Time for Cyclocross

​We talked last week about the joys of indoor training but for some folk, the great outdoors is where it’s at. If you’re determined to get your fix no matter the weather, this winter could be the ideal time to give cyclocross a go.

We talked last week about the joys of indoor training but for some folk, the great outdoors is where it’s at. If you’re determined to get your fix no matter the weather, this winter could be the ideal time to give cyclocross a go.

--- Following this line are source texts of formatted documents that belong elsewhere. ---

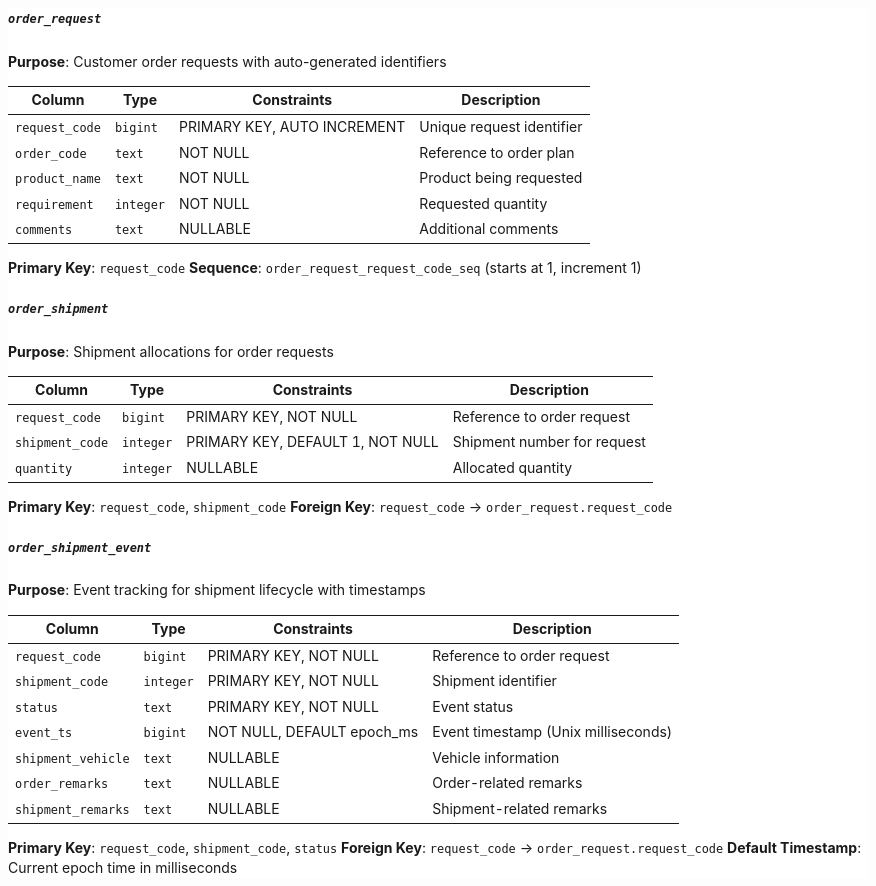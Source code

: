 ##### `order_request`

**Purpose**: Customer order requests with auto-generated identifiers

| Column | Type | Constraints | Description |
|--------|------|-------------|-------------|
| `request_code` | `bigint` | PRIMARY KEY, AUTO INCREMENT | Unique request identifier |
| `order_code` | `text` | NOT NULL | Reference to order plan |
| `product_name` | `text` | NOT NULL | Product being requested |
| `requirement` | `integer` | NOT NULL | Requested quantity |
| `comments` | `text` | NULLABLE | Additional comments |

**Primary Key**: `request_code`
**Sequence**: `order_request_request_code_seq` (starts at 1, increment 1)

##### `order_shipment`

**Purpose**: Shipment allocations for order requests

| Column | Type | Constraints | Description |
|--------|------|-------------|-------------|
| `request_code` | `bigint` | PRIMARY KEY, NOT NULL | Reference to order request |
| `shipment_code` | `integer` | PRIMARY KEY, DEFAULT 1, NOT NULL | Shipment number for request |
| `quantity` | `integer` | NULLABLE | Allocated quantity |

**Primary Key**: `request_code`, `shipment_code`
**Foreign Key**: `request_code` → `order_request.request_code`

##### `order_shipment_event`

**Purpose**: Event tracking for shipment lifecycle with timestamps

| Column | Type | Constraints | Description |
|--------|------|-------------|-------------|
| `request_code` | `bigint` | PRIMARY KEY, NOT NULL | Reference to order request |
| `shipment_code` | `integer` | PRIMARY KEY, NOT NULL | Shipment identifier |
| `status` | `text` | PRIMARY KEY, NOT NULL | Event status |
| `event_ts` | `bigint` | NOT NULL, DEFAULT epoch_ms | Event timestamp (Unix milliseconds) |
| `shipment_vehicle` | `text` | NULLABLE | Vehicle information |
| `order_remarks` | `text` | NULLABLE | Order-related remarks |
| `shipment_remarks` | `text` | NULLABLE | Shipment-related remarks |

**Primary Key**: `request_code`, `shipment_code`, `status`
**Foreign Key**: `request_code` → `order_request.request_code`
**Default Timestamp**: Current epoch time in milliseconds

This coming weekend sees the UCI CX World Championships head to Bogense, Denmark. Cyclocross, sometimes termed ‘cross or CX, is absolutely huge in northern Europe, with wall-to-wall TV coverage and whole sports sections devoted to the riders. The Brits will be well represented with newly crowned elite national champions, Nikki Brammeier and Tom Pidcock – who will ride in the under-23 category this weekend – leading an 18-strong GB contingent which aims for the biggest prize in the game.

What is cyclocross?

Back when the road-racing season was concentrated in Europe, cyclocross developed as a way for professional riders to maintain form and fitness during the winter. Normally held in a park, and offering a quick blast of bike fun without being so long your fingers fall off, it’s a great way to spend a mucky hour or so each weekend before retiring to the warmth of the pub. With seven or eight laps of a circuit, including small climbs, descents and obstacles, cyclocross tests bike-handling skills to the max.

What do you need?

Cyclocross races are short and sharp, so you don't need to worry so much about the cold even in the depths of winter. Regular cycle kit should be fine, but don't forget all that mud – your finest kit might not be the best choice. Make sure you have something snug to wear when you arrive and as you warm up, as well as dry clothes to get changed into after the race.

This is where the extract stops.